• **How to complete this task**
Retype, word for word, every line of the records below starting at the one that contains "show that choleky, is" and ending at the one that contains "Also explore more"; include both of those lines and nothing more.

───── Input for this task ─────

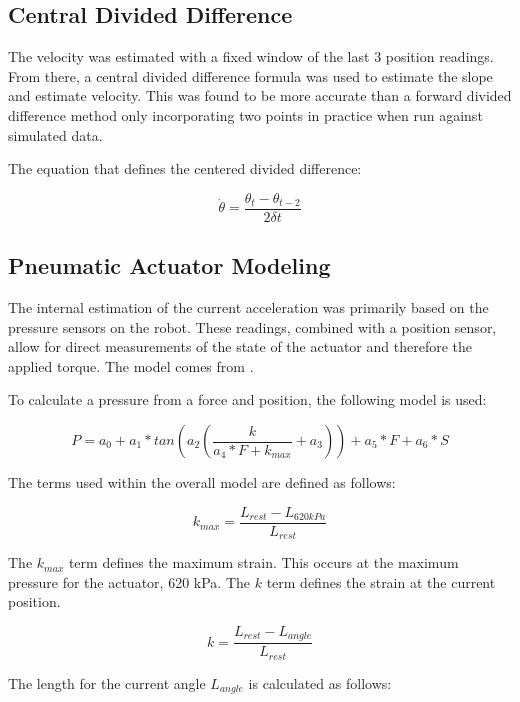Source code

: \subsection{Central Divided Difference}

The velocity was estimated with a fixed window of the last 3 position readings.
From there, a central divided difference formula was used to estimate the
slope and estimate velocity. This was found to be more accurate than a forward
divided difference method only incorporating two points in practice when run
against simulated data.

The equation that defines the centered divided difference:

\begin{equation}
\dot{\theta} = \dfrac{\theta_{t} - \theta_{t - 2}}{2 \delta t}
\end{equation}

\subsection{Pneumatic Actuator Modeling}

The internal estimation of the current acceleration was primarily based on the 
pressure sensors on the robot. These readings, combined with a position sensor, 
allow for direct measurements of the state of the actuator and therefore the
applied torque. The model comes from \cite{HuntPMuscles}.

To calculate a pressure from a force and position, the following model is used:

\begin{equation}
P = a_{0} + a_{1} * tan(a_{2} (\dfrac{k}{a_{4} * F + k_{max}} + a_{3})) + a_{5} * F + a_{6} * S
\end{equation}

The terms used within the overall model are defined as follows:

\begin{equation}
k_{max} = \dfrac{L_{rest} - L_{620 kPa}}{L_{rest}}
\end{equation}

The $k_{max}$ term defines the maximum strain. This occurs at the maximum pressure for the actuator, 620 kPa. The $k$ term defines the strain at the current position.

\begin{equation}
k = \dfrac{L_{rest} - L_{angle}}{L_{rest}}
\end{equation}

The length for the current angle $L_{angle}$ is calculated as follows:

─────
───── Input for this task ─────

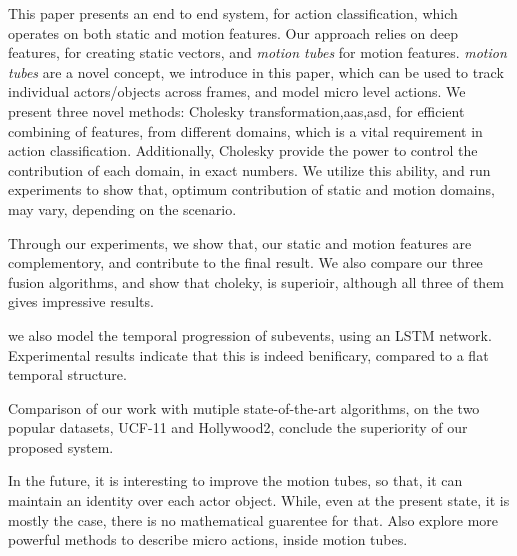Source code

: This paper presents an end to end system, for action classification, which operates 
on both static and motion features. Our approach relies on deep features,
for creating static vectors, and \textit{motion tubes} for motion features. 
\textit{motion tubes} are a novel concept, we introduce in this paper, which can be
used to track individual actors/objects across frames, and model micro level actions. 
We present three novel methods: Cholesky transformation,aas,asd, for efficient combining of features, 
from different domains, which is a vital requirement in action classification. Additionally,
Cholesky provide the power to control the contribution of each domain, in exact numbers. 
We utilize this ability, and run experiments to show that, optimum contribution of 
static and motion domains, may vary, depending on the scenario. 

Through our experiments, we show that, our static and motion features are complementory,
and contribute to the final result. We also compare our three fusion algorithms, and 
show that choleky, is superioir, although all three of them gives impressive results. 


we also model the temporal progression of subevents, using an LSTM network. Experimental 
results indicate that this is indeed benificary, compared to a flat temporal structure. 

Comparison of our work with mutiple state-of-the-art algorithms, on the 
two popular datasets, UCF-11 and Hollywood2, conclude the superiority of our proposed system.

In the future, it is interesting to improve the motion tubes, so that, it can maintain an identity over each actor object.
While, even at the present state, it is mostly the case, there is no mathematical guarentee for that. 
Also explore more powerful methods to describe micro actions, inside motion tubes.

─────

• **Response to the exercise**
show that choleky, is superioir, although all three of them gives impressive results. 


we also model the temporal progression of subevents, using an LSTM network. Experimental 
results indicate that this is indeed benificary, compared to a flat temporal structure. 

Comparison of our work with mutiple state-of-the-art algorithms, on the 
two popular datasets, UCF-11 and Hollywood2, conclude the superiority of our proposed system.

In the future, it is interesting to improve the motion tubes, so that, it can maintain an identity over each actor object.
While, even at the present state, it is mostly the case, there is no mathematical guarentee for that. 
Also explore more powerful methods to describe micro actions, inside motion tubes.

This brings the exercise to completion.